Three years ago, Jovana and her brother, Bojan Misaljević, from Belgrade, decided the time was ripe to create a haven for chocolate lovers in Vienna. Practiced with chocolate and savvy in business, they opened the now well-known Chocolate Museum in the Wurstelprater. Covering 2000 m2, the museum includes everything from the history of cocoa beans, gigantic handcrafted chocolate sculptures and a jungle full of animals to interactive games, and a workshop in chocolate making, so you can do it yourself.
Today, most of us take chocolate for granted, but not all that long ago, eating cocoa beans was a privilege, expensive and inaccessible to ordinary people. – Like salt and sugar, chocolate was a commodity, a kind of currency, and the rich used it to trade for other goods, or even slaves. These beans were called “cocoa,” which means “food of the Gods.”
Entering the museum, the first thing you see are two Baroque sculptures in chocolate of the royal couple – of Marie Antoinette (daughter of the Austrian Empress Maria Theresia) and her husband, King Louis XVI of France. If they were to step on a scale, they might be shocked, as these his and her majesties weigh in at about 350 kilograms.
Just steps away is a jungle, where you can weigh a sack of cocoa beans to get a sense of the exhausting work the laborers did, and often still do every day for its production. Surrounded by shades of deepening greenery, you pass through the deep jungle, as the second station of the tour shows a world map of the industry, with colorful flow charts, and introduces you to the growing of cocoa and its trade. How exactly do cocoa pods grow? What happens when the beans are collected? Everything is covered here.

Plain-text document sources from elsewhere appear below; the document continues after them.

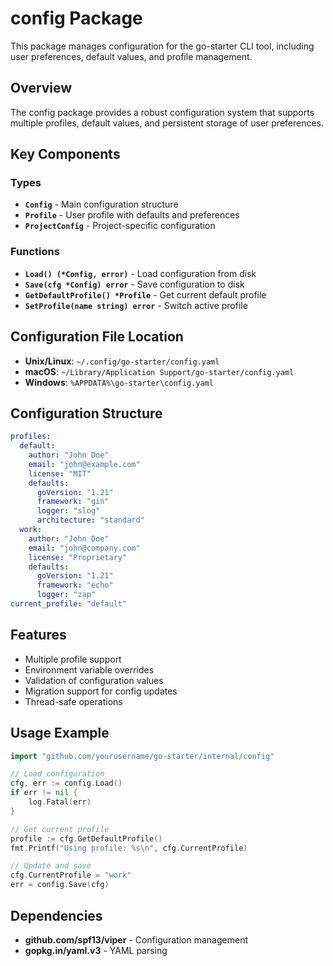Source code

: # config Package

This package manages configuration for the go-starter CLI tool, including user preferences, default values, and profile management.

## Overview

The config package provides a robust configuration system that supports multiple profiles, default values, and persistent storage of user preferences.

## Key Components

### Types

- **`Config`** - Main configuration structure
- **`Profile`** - User profile with defaults and preferences
- **`ProjectConfig`** - Project-specific configuration

### Functions

- **`Load() (*Config, error)`** - Load configuration from disk
- **`Save(cfg *Config) error`** - Save configuration to disk
- **`GetDefaultProfile() *Profile`** - Get current default profile
- **`SetProfile(name string) error`** - Switch active profile

## Configuration File Location

- **Unix/Linux**: `~/.config/go-starter/config.yaml`
- **macOS**: `~/Library/Application Support/go-starter/config.yaml`
- **Windows**: `%APPDATA%\go-starter\config.yaml`

## Configuration Structure

```yaml
profiles:
  default:
    author: "John Doe"
    email: "john@example.com"
    license: "MIT"
    defaults:
      goVersion: "1.21"
      framework: "gin"
      logger: "slog"
      architecture: "standard"
  work:
    author: "John Doe"
    email: "john@company.com"
    license: "Proprietary"
    defaults:
      goVersion: "1.21"
      framework: "echo"
      logger: "zap"
current_profile: "default"
```

## Features

- Multiple profile support
- Environment variable overrides
- Validation of configuration values
- Migration support for config updates
- Thread-safe operations

## Usage Example

```go
import "github.com/yourusername/go-starter/internal/config"

// Load configuration
cfg, err := config.Load()
if err != nil {
    log.Fatal(err)
}

// Get current profile
profile := cfg.GetDefaultProfile()
fmt.Printf("Using profile: %s\n", cfg.CurrentProfile)

// Update and save
cfg.CurrentProfile = "work"
err = config.Save(cfg)
```

## Dependencies

- **github.com/spf13/viper** - Configuration management
- **gopkg.in/yaml.v3** - YAML parsing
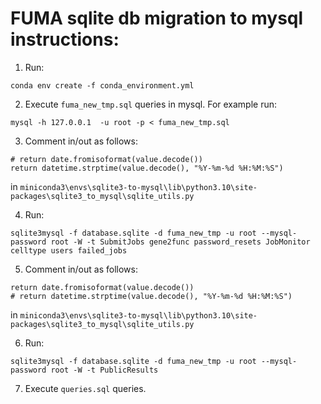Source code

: # FUMA sqlite db migration to mysql instructions:

1. Run:
```
conda env create -f conda_environment.yml
```

2. Execute `fuma_new_tmp.sql` queries in mysql. For example run:
```
mysql -h 127.0.0.1  -u root -p < fuma_new_tmp.sql
```

3. Comment in/out as follows:
```
# return date.fromisoformat(value.decode())
return datetime.strptime(value.decode(), "%Y-%m-%d %H:%M:%S")
```
in `miniconda3\envs\sqlite3-to-mysql\lib\python3.10\site-packages\sqlite3_to_mysql\sqlite_utils.py`

4. Run:
``` 
sqlite3mysql -f database.sqlite -d fuma_new_tmp -u root --mysql-password root -W -t SubmitJobs gene2func password_resets JobMonitor celltype users failed_jobs
```

5. Comment in/out as follows:
```
return date.fromisoformat(value.decode())
# return datetime.strptime(value.decode(), "%Y-%m-%d %H:%M:%S")
```
in `miniconda3\envs\sqlite3-to-mysql\lib\python3.10\site-packages\sqlite3_to_mysql\sqlite_utils.py`

6. Run:
``` 
sqlite3mysql -f database.sqlite -d fuma_new_tmp -u root --mysql-password root -W -t PublicResults
```

7. Execute `queries.sql` queries.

When you step out of the jungle you enter a paradise for social media lovers. The siblings Misaljević have thought of everything and created photo corners and installations for everyone who wants to be a bit creative. You can use a banana swing, play chess with 2.5 meter high chocolate “thinker” or pose next to a giant praline.
Creating Your Chocolate
You also have a chance to create your own chocolates. At the workshop in the spacious show kitchen, visitors can roll up their sleeves and make their own chocolate pralines, bars and drinks, mixing their own ingredients, spreading their own taste and love for sweets in selfmade creations.
This, say the Misaljevićes, is the secret formula:“Mix a lot of imagination and a little bit of fantasy, add chocolate and tons and tons of history together – et voila! the Chocolate Museum Vienna is done.”

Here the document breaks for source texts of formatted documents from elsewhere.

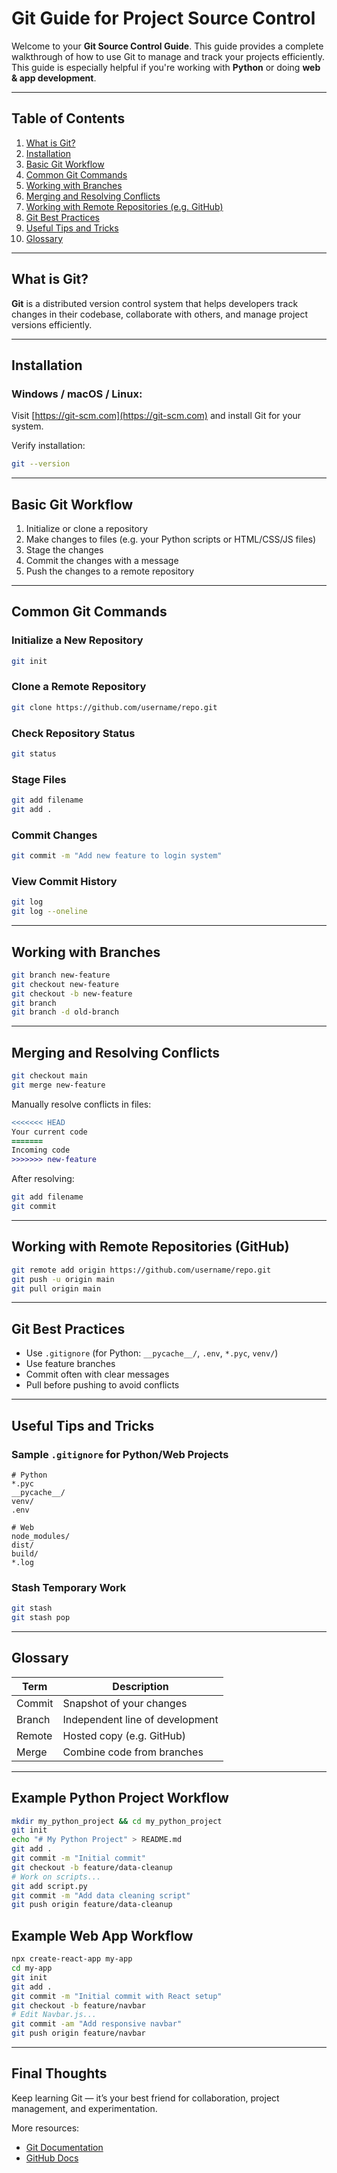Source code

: 
# Git Guide for Project Source Control

Welcome to your **Git Source Control Guide**. This guide provides a complete walkthrough of how to use Git to manage and track your projects efficiently. This guide is especially helpful if you're working with **Python** or doing **web & app development**.

---

## Table of Contents

1. [What is Git?](#what-is-git)
2. [Installation](#installation)
3. [Basic Git Workflow](#basic-git-workflow)
4. [Common Git Commands](#common-git-commands)
5. [Working with Branches](#working-with-branches)
6. [Merging and Resolving Conflicts](#merging-and-resolving-conflicts)
7. [Working with Remote Repositories (e.g. GitHub)](#working-with-remote-repositories-eg-github)
8. [Git Best Practices](#git-best-practices)
9. [Useful Tips and Tricks](#useful-tips-and-tricks)
10. [Glossary](#glossary)

---

## What is Git?

**Git** is a distributed version control system that helps developers track changes in their codebase, collaborate with others, and manage project versions efficiently.

---

## Installation

### Windows / macOS / Linux:

Visit [https://git-scm.com](https://git-scm.com) and install Git for your system.

Verify installation:
```bash
git --version
```

---

## Basic Git Workflow

1. Initialize or clone a repository
2. Make changes to files (e.g. your Python scripts or HTML/CSS/JS files)
3. Stage the changes
4. Commit the changes with a message
5. Push the changes to a remote repository

---

## Common Git Commands

### Initialize a New Repository
```bash
git init
```

### Clone a Remote Repository
```bash
git clone https://github.com/username/repo.git
```

### Check Repository Status
```bash
git status
```

### Stage Files
```bash
git add filename
git add .
```

### Commit Changes
```bash
git commit -m "Add new feature to login system"
```

### View Commit History
```bash
git log
git log --oneline
```

---

## Working with Branches

```bash
git branch new-feature
git checkout new-feature
git checkout -b new-feature
git branch
git branch -d old-branch
```

---

## Merging and Resolving Conflicts

```bash
git checkout main
git merge new-feature
```

Manually resolve conflicts in files:
```diff
<<<<<<< HEAD
Your current code
=======
Incoming code
>>>>>>> new-feature
```

After resolving:
```bash
git add filename
git commit
```

---

## Working with Remote Repositories (GitHub)

```bash
git remote add origin https://github.com/username/repo.git
git push -u origin main
git pull origin main
```

---

## Git Best Practices

- Use `.gitignore` (for Python: `__pycache__/`, `.env`, `*.pyc`, `venv/`)
- Use feature branches
- Commit often with clear messages
- Pull before pushing to avoid conflicts

---

## Useful Tips and Tricks

### Sample `.gitignore` for Python/Web Projects
```
# Python
*.pyc
__pycache__/
venv/
.env

# Web
node_modules/
dist/
build/
*.log
```

### Stash Temporary Work
```bash
git stash
git stash pop
```

---

## Glossary

| Term | Description |
|------|-------------|
| Commit | Snapshot of your changes |
| Branch | Independent line of development |
| Remote | Hosted copy (e.g. GitHub) |
| Merge | Combine code from branches |

---

## Example Python Project Workflow

```bash
mkdir my_python_project && cd my_python_project
git init
echo "# My Python Project" > README.md
git add .
git commit -m "Initial commit"
git checkout -b feature/data-cleanup
# Work on scripts...
git add script.py
git commit -m "Add data cleaning script"
git push origin feature/data-cleanup
```

## Example Web App Workflow

```bash
npx create-react-app my-app
cd my-app
git init
git add .
git commit -m "Initial commit with React setup"
git checkout -b feature/navbar
# Edit Navbar.js...
git commit -am "Add responsive navbar"
git push origin feature/navbar
```

---

## Final Thoughts

Keep learning Git — it’s your best friend for collaboration, project management, and experimentation.

More resources:
- [Git Documentation](https://git-scm.com/doc)
- [GitHub Docs](https://docs.github.com/)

The idea for the museum came, in a sense, from the city itself. “Vienna is already like a museum on its own,” said co-founder Jovana. “It has a rich history about chocolate, but there was no specific museum for it.” It began back in Belgrade, when Bojan became interested in the production of chocolate, and especially cocoa. Then Jovana moved to Vienna to study and a few years later, her brother followed to settle down here as well. Now 37, Bojan designed many innovative products for the museum and together they started the family business from scratch. “I think it was my experience, and a little bit of craziness from my artistic side – these helped me to make this concept work,” Bojan said, who just introduced a new product line for adults: chocolate penises of all shapes and sizes.
It was also an entrepreneurial spirit they learned from their father, astomatologist by profession, founder of the rock band Indexi, popular in Yugoslavia in the 1960s, and their mother was one of the very first businesswomen in Serbia who worked in sales. With the success of the Viennese Chocolate Museum, the Misaljevićes are looking into expanding abroad, and opening another museum in Belgrade, their hometown. For now they are working on producing various chocolate products, as well as creating their own chocolate brand under the name of BO-YO.
Ideas about chocolate come easily. Still, there are some rules when it comes mixing. Fruits, hazelnuts and coffee all work beautifully with chocolate. Other combinations, however, happen purely by chance.
That being said, the Chocolate Museum Vienna will never make you sick of chocolate, perhaps only crave it even more. Particularly if it is made with love and imagination.